[Stored data entries]
.....

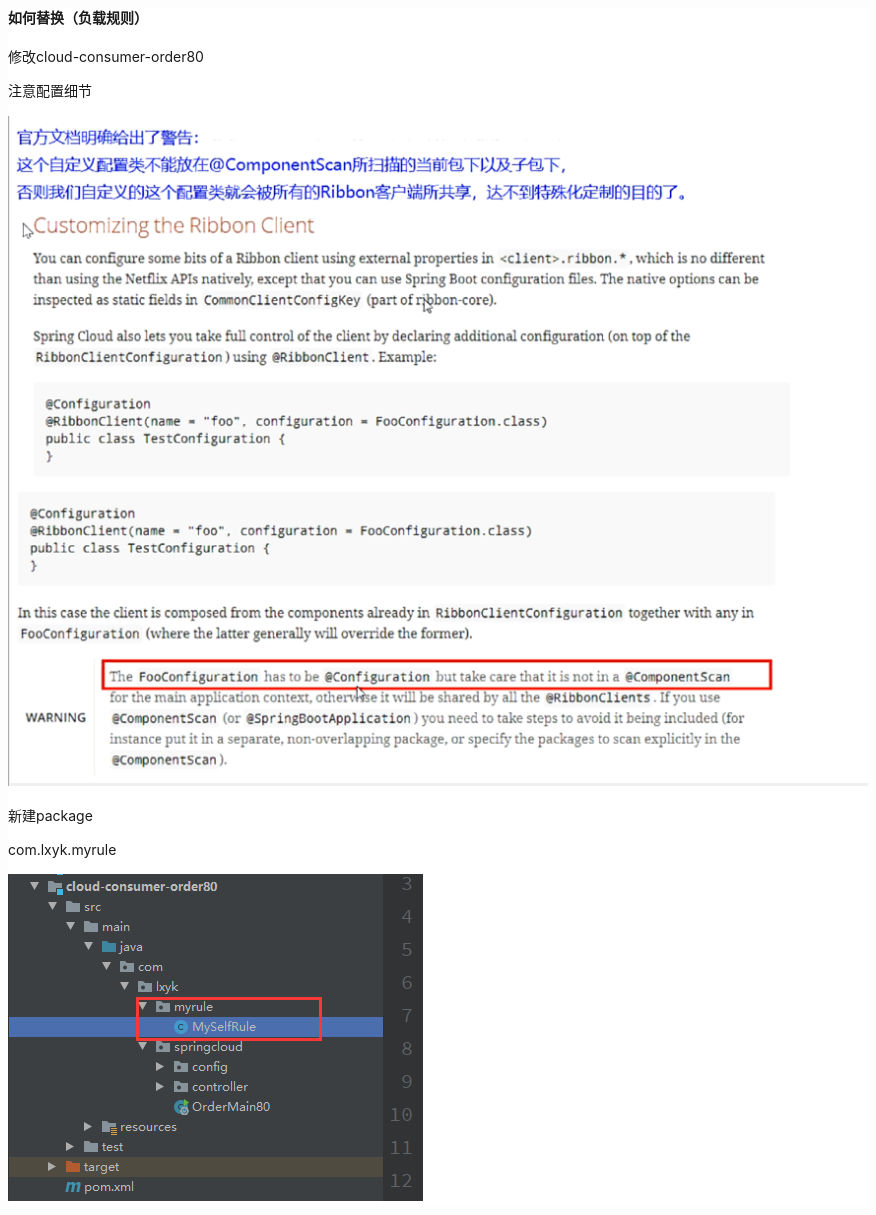 #### 如何替换（负载规则）

修改cloud-consumer-order80

注意配置细节

![1645529467505](img\1645529467505.png)

新建package

com.lxyk.myrule

![1645529574035](img\1645529574035.png)
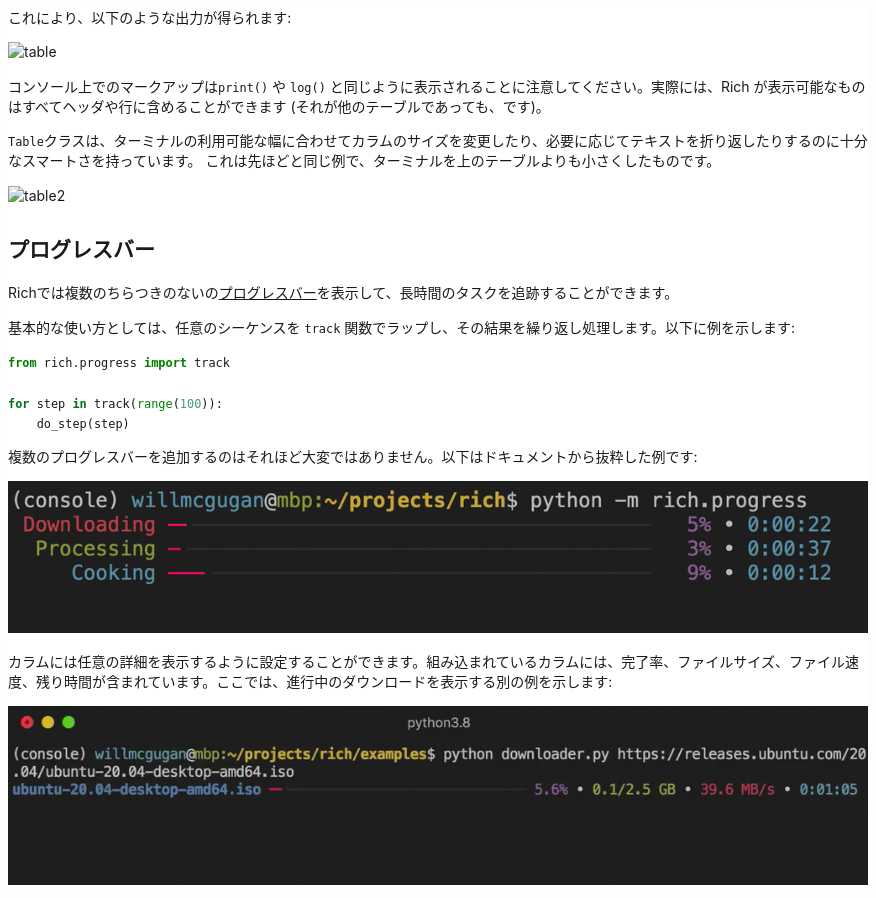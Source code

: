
 ```python
```

これにより、以下のような出力が得られます:

![table](https://github.com/textualize/rich/raw/master/imgs/table.png)

コンソール上でのマークアップは`print()` や `log()` と同じように表示されることに注意してください。実際には、Rich が表示可能なものはすべてヘッダや行に含めることができます (それが他のテーブルであっても、です)。

`Table`クラスは、ターミナルの利用可能な幅に合わせてカラムのサイズを変更したり、必要に応じてテキストを折り返したりするのに十分なスマートさを持っています。
これは先ほどと同じ例で、ターミナルを上のテーブルよりも小さくしたものです。

![table2](https://github.com/textualize/rich/raw/master/imgs/table2.png)

## プログレスバー

Richでは複数のちらつきのないの[プログレスバー](https://rich.readthedocs.io/en/latest/progress.html)を表示して、長時間のタスクを追跡することができます。

基本的な使い方としては、任意のシーケンスを `track` 関数でラップし、その結果を繰り返し処理します。以下に例を示します:

```python
from rich.progress import track

for step in track(range(100)):
    do_step(step)
```

複数のプログレスバーを追加するのはそれほど大変ではありません。以下はドキュメントから抜粋した例です:

![progress](https://github.com/textualize/rich/raw/master/imgs/progress.gif)

カラムには任意の詳細を表示するように設定することができます。組み込まれているカラムには、完了率、ファイルサイズ、ファイル速度、残り時間が含まれています。ここでは、進行中のダウンロードを表示する別の例を示します:

![progress](https://github.com/textualize/rich/raw/master/imgs/downloader.gif)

.....

● **Action item**
Read the entries above and find each line holding the word "github". Copy it out.

● **Reply**
![table](https://github.com/textualize/rich/raw/master/imgs/table.png)
![table2](https://github.com/textualize/rich/raw/master/imgs/table2.png)
![progress](https://github.com/textualize/rich/raw/master/imgs/progress.gif)
![progress](https://github.com/textualize/rich/raw/master/imgs/downloader.gif)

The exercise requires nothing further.